[[ SUPPLIED RECORDS, beginning ]]

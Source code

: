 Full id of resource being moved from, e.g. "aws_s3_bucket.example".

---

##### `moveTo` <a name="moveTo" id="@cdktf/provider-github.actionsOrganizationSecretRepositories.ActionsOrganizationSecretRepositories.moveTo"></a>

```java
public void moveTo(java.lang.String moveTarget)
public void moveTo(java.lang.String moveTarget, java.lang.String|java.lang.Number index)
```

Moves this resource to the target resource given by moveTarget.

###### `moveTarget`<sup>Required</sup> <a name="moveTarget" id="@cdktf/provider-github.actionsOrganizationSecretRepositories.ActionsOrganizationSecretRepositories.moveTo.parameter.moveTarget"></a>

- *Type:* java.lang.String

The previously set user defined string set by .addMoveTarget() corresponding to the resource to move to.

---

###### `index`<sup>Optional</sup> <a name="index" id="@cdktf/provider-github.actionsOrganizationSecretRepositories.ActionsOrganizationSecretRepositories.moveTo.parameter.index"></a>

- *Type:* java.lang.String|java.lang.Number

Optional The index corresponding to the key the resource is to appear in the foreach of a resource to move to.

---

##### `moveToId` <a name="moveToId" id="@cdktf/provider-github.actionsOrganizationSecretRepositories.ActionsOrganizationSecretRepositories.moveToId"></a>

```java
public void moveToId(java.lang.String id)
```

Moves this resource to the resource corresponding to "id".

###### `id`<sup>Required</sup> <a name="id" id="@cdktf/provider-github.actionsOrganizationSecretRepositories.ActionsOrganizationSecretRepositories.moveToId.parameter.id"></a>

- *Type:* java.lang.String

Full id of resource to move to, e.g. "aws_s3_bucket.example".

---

[[ SUPPLIED RECORDS, end ]]

How many of the lines above contain the string "public"? Give the count alone.

3